Writer Nicholas F. DelBanco '63 told a Winthrop House audience last night of the danger of trivializing life in fiction.

As part of the Winthrop House Literary Series, DelBanco read his soon-to-be-published short story "The Writer's Trade," about Mark Fusco, a young author riding on a train that runs over a woman's body. The event leads to the protagonist's realization that his ambition to write great fiction can trivialize the very situations he depicts in his work.

"Fusco begins to learn that it is not all just grist for the mill," said DelBanco. He said the story grapples with the question of "how to live a life alone when urged by a secular power to succeed."

DelBanco's story tracks Fusco in the year following his Harvard graduation, from the publication of his acclaimed first novel to an understanding of the nature of his success. Fusco leaves his hometown sweetheart for a sophisticated New Yorker and plans to write his next book about it. But he concludes the book would debase the relationships.

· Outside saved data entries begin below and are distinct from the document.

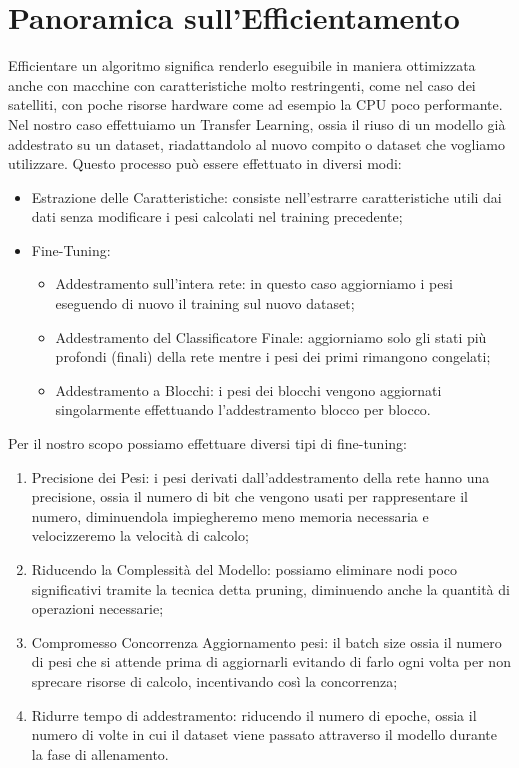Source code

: \chapter{Panoramica sull'Efficientamento}
Efficientare un algoritmo significa renderlo eseguibile in maniera ottimizzata anche con macchine con caratteristiche molto restringenti, come nel caso dei satelliti, con poche risorse hardware come ad esempio la CPU poco performante.
Nel nostro caso effettuiamo un Transfer Learning, ossia il riuso di un modello già addestrato su un dataset, riadattandolo al nuovo compito o dataset che vogliamo utilizzare. Questo processo può essere effettuato in diversi modi:
\begin{itemize}
    \item Estrazione delle Caratteristiche: consiste nell'estrarre caratteristiche utili dai dati senza modificare i pesi calcolati nel training precedente;
    \item Fine-Tuning:
    \begin{itemize}
        \item Addestramento sull'intera rete: in questo caso aggiorniamo i pesi eseguendo di nuovo il training sul nuovo dataset;
        \item Addestramento del Classificatore Finale: aggiorniamo solo gli stati più profondi (finali) della rete mentre i pesi dei primi rimangono congelati;
        \item Addestramento a Blocchi: i pesi dei blocchi vengono aggiornati singolarmente effettuando l'addestramento blocco per blocco.
    \end{itemize}   
\end{itemize}

Per il nostro scopo possiamo effettuare diversi tipi di fine-tuning:
\begin{enumerate}
    \item Precisione dei Pesi: i pesi derivati dall'addestramento della rete hanno una precisione, ossia il numero di bit che vengono usati per rappresentare il numero, diminuendola impiegheremo meno memoria necessaria e velocizzeremo la velocità di calcolo;
    \item Riducendo la Complessità del Modello: possiamo eliminare nodi poco significativi tramite la tecnica detta pruning, diminuendo anche la quantità di operazioni necessarie;
    \item Compromesso Concorrenza Aggiornamento pesi: il batch size ossia il numero di pesi che si attende prima di aggiornarli evitando di farlo ogni volta per non sprecare risorse di calcolo, incentivando così la concorrenza;
    \item Ridurre tempo di addestramento: riducendo il numero di epoche, ossia il numero di volte in cui il dataset viene passato attraverso il modello durante la fase di allenamento.
\end{enumerate}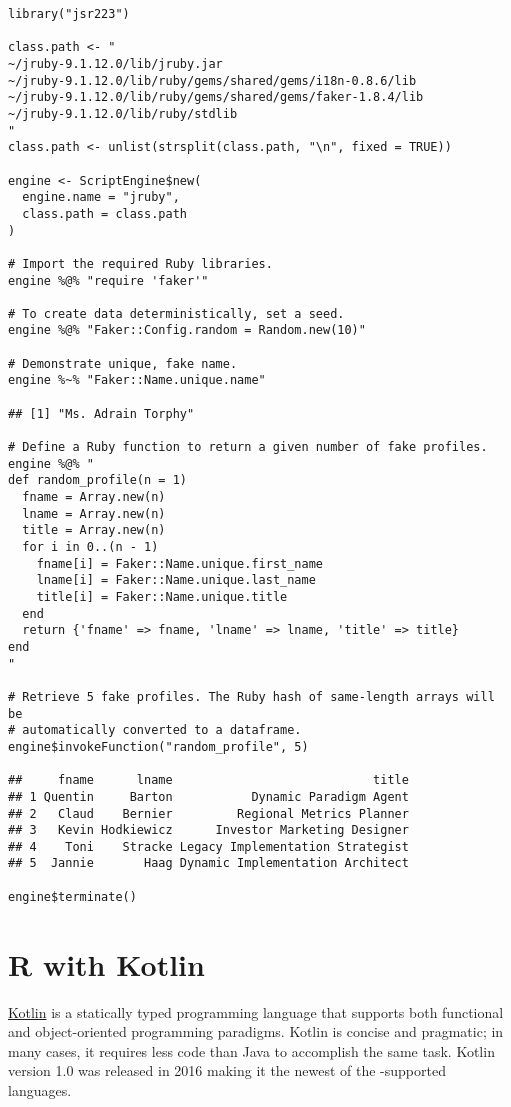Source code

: \begin{verbatim}
library("jsr223")

class.path <- "
~/jruby-9.1.12.0/lib/jruby.jar
~/jruby-9.1.12.0/lib/ruby/gems/shared/gems/i18n-0.8.6/lib
~/jruby-9.1.12.0/lib/ruby/gems/shared/gems/faker-1.8.4/lib
~/jruby-9.1.12.0/lib/ruby/stdlib
"
class.path <- unlist(strsplit(class.path, "\n", fixed = TRUE))

engine <- ScriptEngine$new(
  engine.name = "jruby",
  class.path = class.path
)

# Import the required Ruby libraries.
engine %@% "require 'faker'"

# To create data deterministically, set a seed.
engine %@% "Faker::Config.random = Random.new(10)"

# Demonstrate unique, fake name.
engine %~% "Faker::Name.unique.name"

## [1] "Ms. Adrain Torphy"

# Define a Ruby function to return a given number of fake profiles.
engine %@% "
def random_profile(n = 1)
  fname = Array.new(n)
  lname = Array.new(n)
  title = Array.new(n)
  for i in 0..(n - 1)
    fname[i] = Faker::Name.unique.first_name
    lname[i] = Faker::Name.unique.last_name
    title[i] = Faker::Name.unique.title
  end
  return {'fname' => fname, 'lname' => lname, 'title' => title}
end
"

# Retrieve 5 fake profiles. The Ruby hash of same-length arrays will be
# automatically converted to a dataframe.
engine$invokeFunction("random_profile", 5)

##     fname      lname                            title
## 1 Quentin     Barton           Dynamic Paradigm Agent
## 2   Claud    Bernier         Regional Metrics Planner
## 3   Kevin Hodkiewicz      Investor Marketing Designer
## 4    Toni    Stracke Legacy Implementation Strategist
## 5  Jannie       Haag Dynamic Implementation Architect

engine$terminate()
\end{verbatim}

\section{R with Kotlin}

\href{https://kotlinlang.org/}{Kotlin} is a statically typed programming language that supports both functional and object-oriented programming paradigms. Kotlin is concise and pragmatic; in many cases, it requires less code than Java to accomplish the same task. Kotlin version 1.0 was released in 2016 \citep{kotlin-release} making it the newest of the -supported languages. 

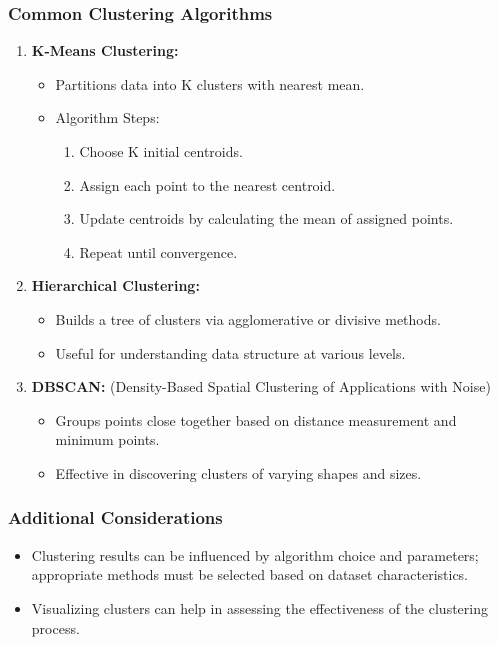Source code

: \documentclass[aspectratio=169]{beamer}
\begin{document}
\begin{frame}[fragile]
    \frametitle{Common Clustering Algorithms}
    \begin{enumerate}
        \item \textbf{K-Means Clustering:}
            \begin{itemize}
                \item Partitions data into K clusters with nearest mean.
                \item Algorithm Steps:
                    \begin{enumerate}
                        \item Choose K initial centroids.
                        \item Assign each point to the nearest centroid.
                        \item Update centroids by calculating the mean of assigned points.
                        \item Repeat until convergence.
                    \end{enumerate}
            \end{itemize}
        \item \textbf{Hierarchical Clustering:}
            \begin{itemize}
                \item Builds a tree of clusters via agglomerative or divisive methods.
                \item Useful for understanding data structure at various levels.
            \end{itemize}
        \item \textbf{DBSCAN:} (Density-Based Spatial Clustering of Applications with Noise)
            \begin{itemize}
                \item Groups points close together based on distance measurement and minimum points.
                \item Effective in discovering clusters of varying shapes and sizes.
            \end{itemize}
    \end{enumerate}
\end{frame}

\begin{frame}[fragile]
    \frametitle{Additional Considerations}
    \begin{itemize}
        \item Clustering results can be influenced by algorithm choice and parameters; appropriate methods must be selected based on dataset characteristics.
        \item Visualizing clusters can help in assessing the effectiveness of the clustering process.
    \end{itemize}
\end{frame}
\end{document}
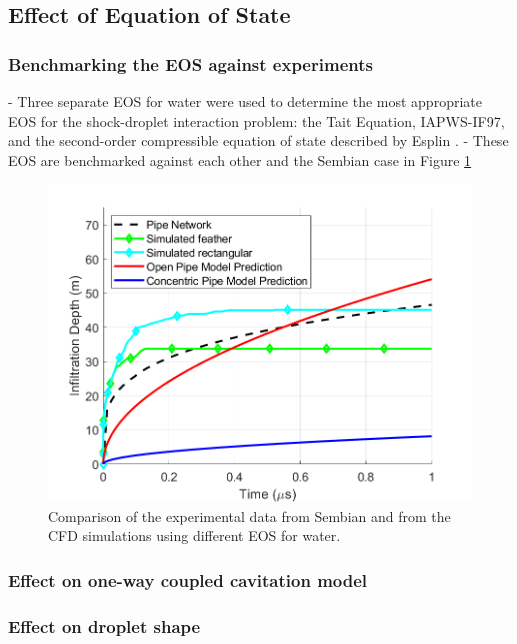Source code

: \documentclass{UCF_ETD}
\begin{document}
\subsection{Effect of Equation of State}

\subsubsection{Benchmarking the EOS against experiments}

- Three separate EOS for water were used to determine the most appropriate EOS for the shock-droplet interaction problem: the Tait Equation, IAPWS-IF97, and the second-order compressible equation of state described by Esplin \cite{Esplin2016}.
- These EOS are benchmarked against each other and the Sembian case \cite{Sembian} in Figure \ref{fig:sembian_benchmark}

\begin{figure}
\centering
\includegraphics[width=\textwidth]{Figures/sembian_benchmark.png}
\caption{Comparison of the experimental data from Sembian \cite{Sembian} and from the CFD simulations using different EOS for water.}
\label{fig:sembian_benchmark}
\end{figure}

\subsubsection{Effect on one-way coupled cavitation model}

\subsubsection{Effect on droplet shape}
\end{document}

The story is not an autobiographical work, DelBanco said. But he added, "A certain amount of the story has a basis in truth."

And he said the name for his protagonist comes "from a sign advertising a bricklayer." He said he had not heard of the former Harvard hockey star and Hobie Baker award-winner Mark E. Fusco '83.

Following the reading, DelBanco discussed with the audience the process of writing and rewriting the story. "I spent less time on the blithe action of construction than on the bilious act of reconstruction," the author said.

The literary series, in its first year, brings writers of different disciplines to the house library to discuss their profession, said writer and Winthrop House librarian Maureen Foley.

"We wanted to expand the uses of the library and the meaning of letters in the house," Foley said, adding that the program has already attracted Michael Walsh, music critic for Time magazine and New York novelist James Atlas. She said she hopes to "have more fiction writers in the fall, mostly writers from the Boston area."